La lista unica nasce dalla mancanza di alternative
Gentile Direttore,
penso che la lista unica non sia, di per sé, una garanzia di processo democratico. Può esserlo solo se nasce da una partecipazione ampia, consapevole e motivata. Quando invece è il risultato della difficoltà – o dell’impossibilità – di trovare colleghi disposti a candidarsi, allora diventa un segnale di allontanamento, non di coesione.
Io (ma non mi risulta essere l’unica) ho faticato a trovare quindici colleghi disponibili ad impegnarsi. Non per mancanza di competenze o di idee, ma per una rinuncia diffusa, accompagnata da una domanda ricorrente: “Ma chi te lo fa fare?”

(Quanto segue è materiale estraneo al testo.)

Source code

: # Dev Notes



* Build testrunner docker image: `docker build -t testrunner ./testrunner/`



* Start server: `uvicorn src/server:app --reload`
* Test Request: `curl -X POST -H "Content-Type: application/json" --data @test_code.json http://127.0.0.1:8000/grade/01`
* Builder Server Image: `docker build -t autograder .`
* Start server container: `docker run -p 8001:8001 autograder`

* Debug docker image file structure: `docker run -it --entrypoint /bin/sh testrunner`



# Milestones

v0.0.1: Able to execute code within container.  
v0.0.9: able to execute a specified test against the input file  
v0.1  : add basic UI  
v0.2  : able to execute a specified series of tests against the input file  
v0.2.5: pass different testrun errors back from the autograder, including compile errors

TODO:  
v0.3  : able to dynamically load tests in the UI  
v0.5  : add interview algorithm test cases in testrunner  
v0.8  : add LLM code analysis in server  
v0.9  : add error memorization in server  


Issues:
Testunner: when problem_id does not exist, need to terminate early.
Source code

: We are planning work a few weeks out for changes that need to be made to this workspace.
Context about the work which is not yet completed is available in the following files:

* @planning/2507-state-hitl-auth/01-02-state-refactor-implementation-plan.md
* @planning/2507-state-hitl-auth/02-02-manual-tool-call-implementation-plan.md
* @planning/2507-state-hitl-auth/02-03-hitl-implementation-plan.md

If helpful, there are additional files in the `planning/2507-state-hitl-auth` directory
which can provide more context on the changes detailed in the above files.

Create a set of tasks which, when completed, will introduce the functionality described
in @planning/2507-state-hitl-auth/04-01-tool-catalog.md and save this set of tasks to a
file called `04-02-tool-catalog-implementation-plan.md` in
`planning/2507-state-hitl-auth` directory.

Questa non è indifferenza episodica, è disaffezione strutturale. È rinuncia!
Sostenere che la lista unica sia automaticamente espressione di maturità democratica significa ignorare il contesto in cui nasce. Significa anche continuare a raccontare una professione che “va tutto bene” negando la realtà. Una narrazione rassicurante, ma sempre più distante dalla realtà quotidiana di molti iscritti.
La lista unica non nasce da scelte condivise, ma dalla mancanza di alternative. E l’assenza di alternative non è democrazia, è disaffezione. Quando le istituzioni non vengono percepite come luoghi in cui vale la pena impegnarsi, il risultato non è il consenso, ma il silenzio. E il silenzio diffuso non è rassicurante.
Difendere lo status quo in nome di una presunta stabilità rischia solo di cristallizzare il distacco, rimandando una riflessione che invece sarebbe urgente: perché sempre meno colleghi sentono l’Ordine come qualcosa che li rappresenta davvero?
La domanda, allora, non è se la lista unica sia formalmente legittima.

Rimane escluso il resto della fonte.